- **ACTION ITEM**
The reply should hold every entry exactly as written and none of the pictures.

- **STORED DATA**
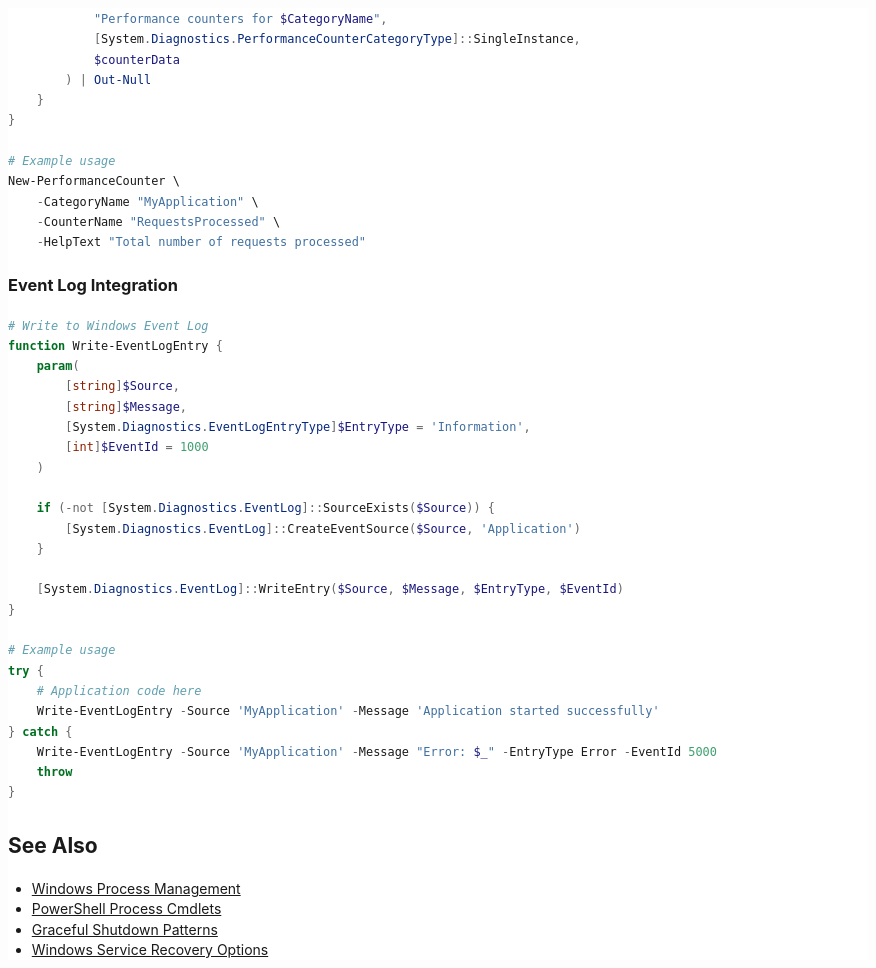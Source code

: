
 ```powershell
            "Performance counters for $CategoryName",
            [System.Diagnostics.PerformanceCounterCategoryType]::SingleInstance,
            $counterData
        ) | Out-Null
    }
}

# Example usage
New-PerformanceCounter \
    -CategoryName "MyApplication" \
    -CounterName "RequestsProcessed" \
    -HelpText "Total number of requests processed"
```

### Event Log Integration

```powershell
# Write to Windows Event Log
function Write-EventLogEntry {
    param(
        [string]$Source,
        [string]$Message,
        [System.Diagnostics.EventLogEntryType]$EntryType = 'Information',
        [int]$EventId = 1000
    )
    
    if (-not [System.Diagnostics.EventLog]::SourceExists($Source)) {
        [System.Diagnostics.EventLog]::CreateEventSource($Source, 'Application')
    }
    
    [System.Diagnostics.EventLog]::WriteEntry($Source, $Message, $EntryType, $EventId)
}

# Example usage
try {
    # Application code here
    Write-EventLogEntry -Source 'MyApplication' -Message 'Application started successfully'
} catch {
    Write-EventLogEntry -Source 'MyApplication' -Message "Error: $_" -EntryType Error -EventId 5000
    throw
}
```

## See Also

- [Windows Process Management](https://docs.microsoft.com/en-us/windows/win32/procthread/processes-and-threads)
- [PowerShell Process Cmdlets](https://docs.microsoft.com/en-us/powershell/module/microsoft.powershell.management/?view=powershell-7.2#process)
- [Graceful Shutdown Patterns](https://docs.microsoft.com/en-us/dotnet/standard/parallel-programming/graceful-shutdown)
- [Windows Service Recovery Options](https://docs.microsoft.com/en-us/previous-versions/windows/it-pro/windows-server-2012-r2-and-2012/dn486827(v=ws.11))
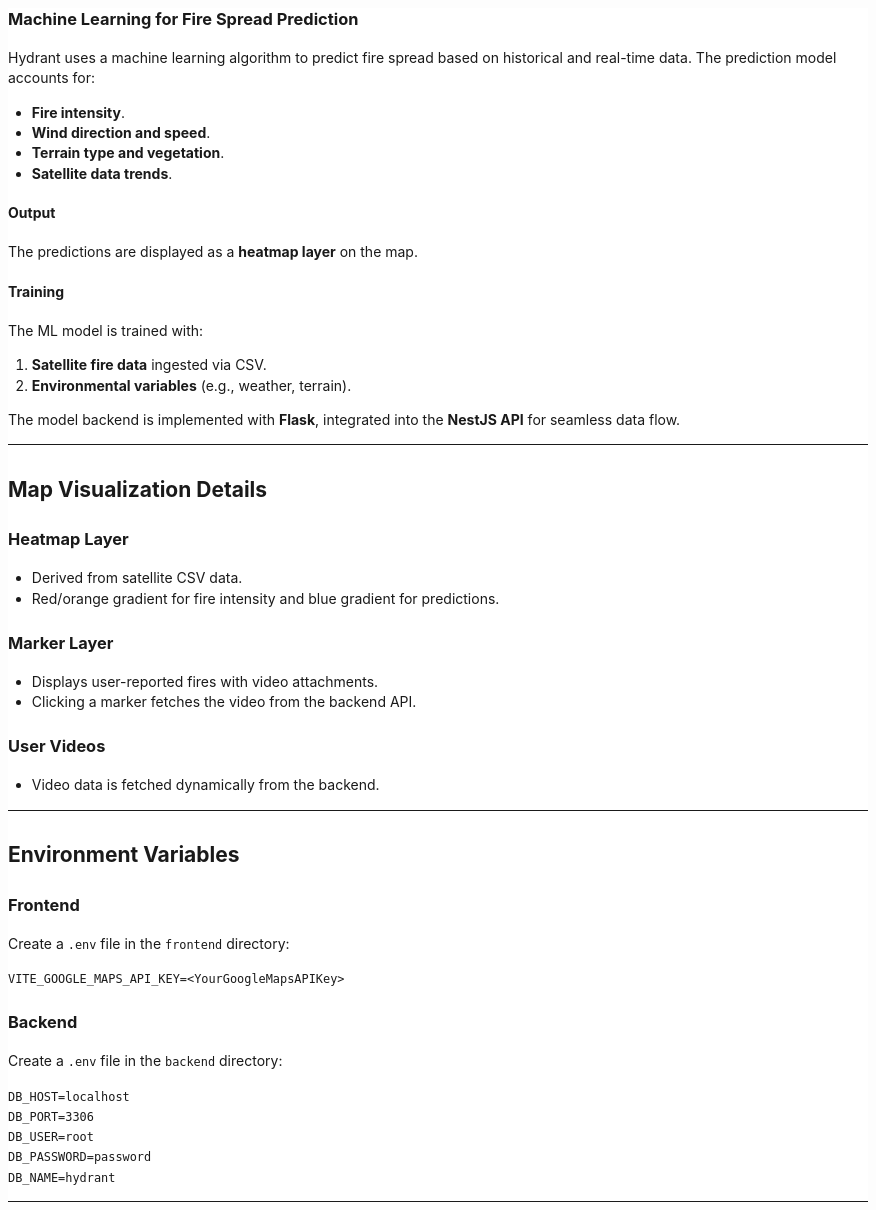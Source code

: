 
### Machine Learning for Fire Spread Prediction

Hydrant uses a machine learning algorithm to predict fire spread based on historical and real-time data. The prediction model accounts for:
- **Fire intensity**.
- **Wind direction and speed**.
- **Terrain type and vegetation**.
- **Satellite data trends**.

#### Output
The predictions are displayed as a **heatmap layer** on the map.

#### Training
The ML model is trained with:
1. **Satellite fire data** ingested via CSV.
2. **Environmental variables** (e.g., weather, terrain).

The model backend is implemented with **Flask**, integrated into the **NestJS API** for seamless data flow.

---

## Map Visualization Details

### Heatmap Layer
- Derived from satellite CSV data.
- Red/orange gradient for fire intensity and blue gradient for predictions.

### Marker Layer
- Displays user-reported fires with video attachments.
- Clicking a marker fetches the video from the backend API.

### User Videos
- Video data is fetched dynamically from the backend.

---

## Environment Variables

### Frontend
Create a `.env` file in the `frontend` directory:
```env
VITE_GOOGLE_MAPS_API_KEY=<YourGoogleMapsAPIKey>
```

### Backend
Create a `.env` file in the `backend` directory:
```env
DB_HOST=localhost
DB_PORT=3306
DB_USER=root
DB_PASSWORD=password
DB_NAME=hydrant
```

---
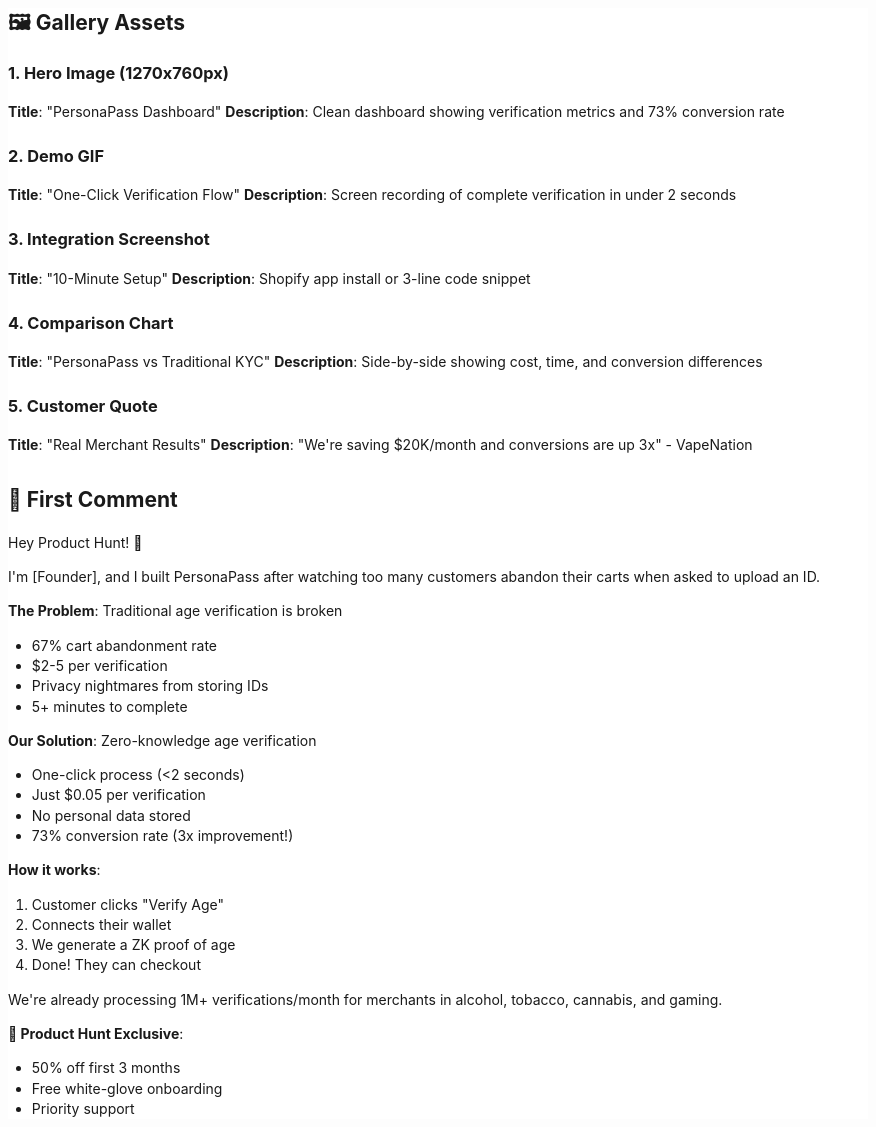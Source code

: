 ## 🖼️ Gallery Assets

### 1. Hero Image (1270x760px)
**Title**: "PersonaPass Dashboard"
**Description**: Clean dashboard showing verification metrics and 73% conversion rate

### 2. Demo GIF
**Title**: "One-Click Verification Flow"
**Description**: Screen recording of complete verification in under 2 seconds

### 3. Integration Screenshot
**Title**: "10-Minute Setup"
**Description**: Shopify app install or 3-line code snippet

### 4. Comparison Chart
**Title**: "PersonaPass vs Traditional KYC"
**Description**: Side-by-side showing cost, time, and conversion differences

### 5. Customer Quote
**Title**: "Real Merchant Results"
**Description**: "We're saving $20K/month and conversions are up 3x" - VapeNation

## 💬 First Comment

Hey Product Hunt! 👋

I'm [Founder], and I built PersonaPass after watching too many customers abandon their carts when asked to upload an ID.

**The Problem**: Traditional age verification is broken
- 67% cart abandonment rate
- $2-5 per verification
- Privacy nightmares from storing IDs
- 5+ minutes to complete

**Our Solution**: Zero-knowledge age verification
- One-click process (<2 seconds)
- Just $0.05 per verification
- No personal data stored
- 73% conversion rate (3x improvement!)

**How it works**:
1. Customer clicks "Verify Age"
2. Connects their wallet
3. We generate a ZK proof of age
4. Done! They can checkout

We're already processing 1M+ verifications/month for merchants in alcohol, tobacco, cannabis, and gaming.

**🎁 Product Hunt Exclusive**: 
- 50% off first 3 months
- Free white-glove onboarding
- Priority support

- **EXERCISE SOLUTION**
Source code

:
 ```powershell
            "Performance counters for $CategoryName",
            [System.Diagnostics.PerformanceCounterCategoryType]::SingleInstance,
            $counterData
        ) | Out-Null
    }
}

# Example usage
New-PerformanceCounter \
    -CategoryName "MyApplication" \
    -CounterName "RequestsProcessed" \
    -HelpText "Total number of requests processed"
```

### Event Log Integration

```powershell
# Write to Windows Event Log
function Write-EventLogEntry {
    param(
        [string]$Source,
        [string]$Message,
        [System.Diagnostics.EventLogEntryType]$EntryType = 'Information',
        [int]$EventId = 1000
    )
    
    if (-not [System.Diagnostics.EventLog]::SourceExists($Source)) {
        [System.Diagnostics.EventLog]::CreateEventSource($Source, 'Application')
    }
    
    [System.Diagnostics.EventLog]::WriteEntry($Source, $Message, $EntryType, $EventId)
}

# Example usage
try {
    # Application code here
    Write-EventLogEntry -Source 'MyApplication' -Message 'Application started successfully'
} catch {
    Write-EventLogEntry -Source 'MyApplication' -Message "Error: $_" -EntryType Error -EventId 5000
    throw
}
```

## See Also

- [Windows Process Management](https://docs.microsoft.com/en-us/windows/win32/procthread/processes-and-threads)
- [PowerShell Process Cmdlets](https://docs.microsoft.com/en-us/powershell/module/microsoft.powershell.management/?view=powershell-7.2#process)
- [Graceful Shutdown Patterns](https://docs.microsoft.com/en-us/dotnet/standard/parallel-programming/graceful-shutdown)
- [Windows Service Recovery Options](https://docs.microsoft.com/en-us/previous-versions/windows/it-pro/windows-server-2012-r2-and-2012/dn486827(v=ws.11))
Source code

: 
### Machine Learning for Fire Spread Prediction

Hydrant uses a machine learning algorithm to predict fire spread based on historical and real-time data. The prediction model accounts for:
- **Fire intensity**.
- **Wind direction and speed**.
- **Terrain type and vegetation**.
- **Satellite data trends**.

#### Output
The predictions are displayed as a **heatmap layer** on the map.

#### Training
The ML model is trained with:
1. **Satellite fire data** ingested via CSV.
2. **Environmental variables** (e.g., weather, terrain).

The model backend is implemented with **Flask**, integrated into the **NestJS API** for seamless data flow.

---

## Map Visualization Details

### Heatmap Layer
- Derived from satellite CSV data.
- Red/orange gradient for fire intensity and blue gradient for predictions.

### Marker Layer
- Displays user-reported fires with video attachments.
- Clicking a marker fetches the video from the backend API.

### User Videos
- Video data is fetched dynamically from the backend.

---

## Environment Variables

### Frontend
Create a `.env` file in the `frontend` directory:
```env
VITE_GOOGLE_MAPS_API_KEY=<YourGoogleMapsAPIKey>
```

### Backend
Create a `.env` file in the `backend` directory:
```env
DB_HOST=localhost
DB_PORT=3306
DB_USER=root
DB_PASSWORD=password
DB_NAME=hydrant
```

---
Source code

: ## 🖼️ Gallery Assets

### 1. Hero Image (1270x760px)
**Title**: "PersonaPass Dashboard"
**Description**: Clean dashboard showing verification metrics and 73% conversion rate

### 2. Demo GIF
**Title**: "One-Click Verification Flow"
**Description**: Screen recording of complete verification in under 2 seconds

### 3. Integration Screenshot
**Title**: "10-Minute Setup"
**Description**: Shopify app install or 3-line code snippet

### 4. Comparison Chart
**Title**: "PersonaPass vs Traditional KYC"
**Description**: Side-by-side showing cost, time, and conversion differences

### 5. Customer Quote
**Title**: "Real Merchant Results"
**Description**: "We're saving $20K/month and conversions are up 3x" - VapeNation

## 💬 First Comment

Hey Product Hunt! 👋

I'm [Founder], and I built PersonaPass after watching too many customers abandon their carts when asked to upload an ID.

**The Problem**: Traditional age verification is broken
- 67% cart abandonment rate
- $2-5 per verification
- Privacy nightmares from storing IDs
- 5+ minutes to complete

**Our Solution**: Zero-knowledge age verification
- One-click process (<2 seconds)
- Just $0.05 per verification
- No personal data stored
- 73% conversion rate (3x improvement!)

**How it works**:
1. Customer clicks "Verify Age"
2. Connects their wallet
3. We generate a ZK proof of age
4. Done! They can checkout

We're already processing 1M+ verifications/month for merchants in alcohol, tobacco, cannabis, and gaming.

**🎁 Product Hunt Exclusive**: 
- 50% off first 3 months
- Free white-glove onboarding
- Priority support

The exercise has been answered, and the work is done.